A campaign group is at the High Court today challenging the legality of NHS England's plan to introduce Accountable Care Organisations

Posted on 24 April 2018

A campaign group is challenging the legality of the government’s scheme to restructure the NHS in the first High Court hearing on the controversial issue today.

999 Call for the NHS, represented by law firm Leigh Day, are fighting plans by NHS England to introduce Accountable Care Organisations (ACOs) which they believe could lead to patients care being compromised by financial considerations.

The introduction of ACOs will mean that local hospital trusts and clinical commissioning groups, which currently oversee local GP services, will no longer receive an annual budget of their own but will instead become part of a wider ACO. Each ACO will then receive an annual budget to provide all publicly funded healthcare across a geographic area.

Campaigners are concerned the proposed changes will mean medical professionals will be forced to make decisions around the care a patient receives on the basis of treatment costs rather than medical need.

The judicial review, which is being heard at the High Court in Leeds, has been brought by the campaign group 999 Call for the NHS. The group says the new contracts for ACOs are unlawful under the Health and Social Care Act 2012 and could threaten patient safety by forcing care providers to potentially restrict patients’ access to treatment.

In a broader sense the campaign group also believe the core principle of the NHS of providing comprehensive care to all is being threatened by the introduction of ACOs.

Solicitor Rowan Smith, from Leigh Day, who is representing 999 Call for the NHS, said:

"We all know how controversial the Health & Social Care Act 2012 was at the time.

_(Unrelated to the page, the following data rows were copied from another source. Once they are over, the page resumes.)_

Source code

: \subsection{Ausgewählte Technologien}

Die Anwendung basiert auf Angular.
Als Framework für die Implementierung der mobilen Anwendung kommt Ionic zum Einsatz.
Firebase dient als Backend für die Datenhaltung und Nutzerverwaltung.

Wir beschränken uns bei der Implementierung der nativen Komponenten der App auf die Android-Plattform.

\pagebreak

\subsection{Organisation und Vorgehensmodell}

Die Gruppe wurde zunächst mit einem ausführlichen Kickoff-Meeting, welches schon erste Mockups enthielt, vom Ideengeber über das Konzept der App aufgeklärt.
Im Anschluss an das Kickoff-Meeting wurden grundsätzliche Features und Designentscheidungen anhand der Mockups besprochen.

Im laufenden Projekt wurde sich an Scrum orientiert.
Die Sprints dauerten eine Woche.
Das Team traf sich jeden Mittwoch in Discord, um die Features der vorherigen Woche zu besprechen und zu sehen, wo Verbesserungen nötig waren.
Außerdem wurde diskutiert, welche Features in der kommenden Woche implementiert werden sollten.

That’s why the then government included the payment by results system as a safeguard against a feared race to the bottom.

"NHS England is now attempting to circumvent that protection for patients through the back door and outside of the existing statutory framework.?? If NHS England does not have the legal power to introduce these new ACO contracts, then it will have to go back to the drawing board, which can ultimately only be a good thing for patients."

Joanne Land, from 999 Call for the NHS, said:

"As well as being undemocratic, NHS England’s proposed changes to how NHS services are priced and paid for would undermine the NHS as a comprehensive health service for all who have a clinical need for it.

"They are about enabling moves to a cut-price, bargain basement NHS that uses the same business model as the USA’s limited state-funded health insurance system that provides a restricted range of healthcare for people who are too poor or too old to pay for private health insurance."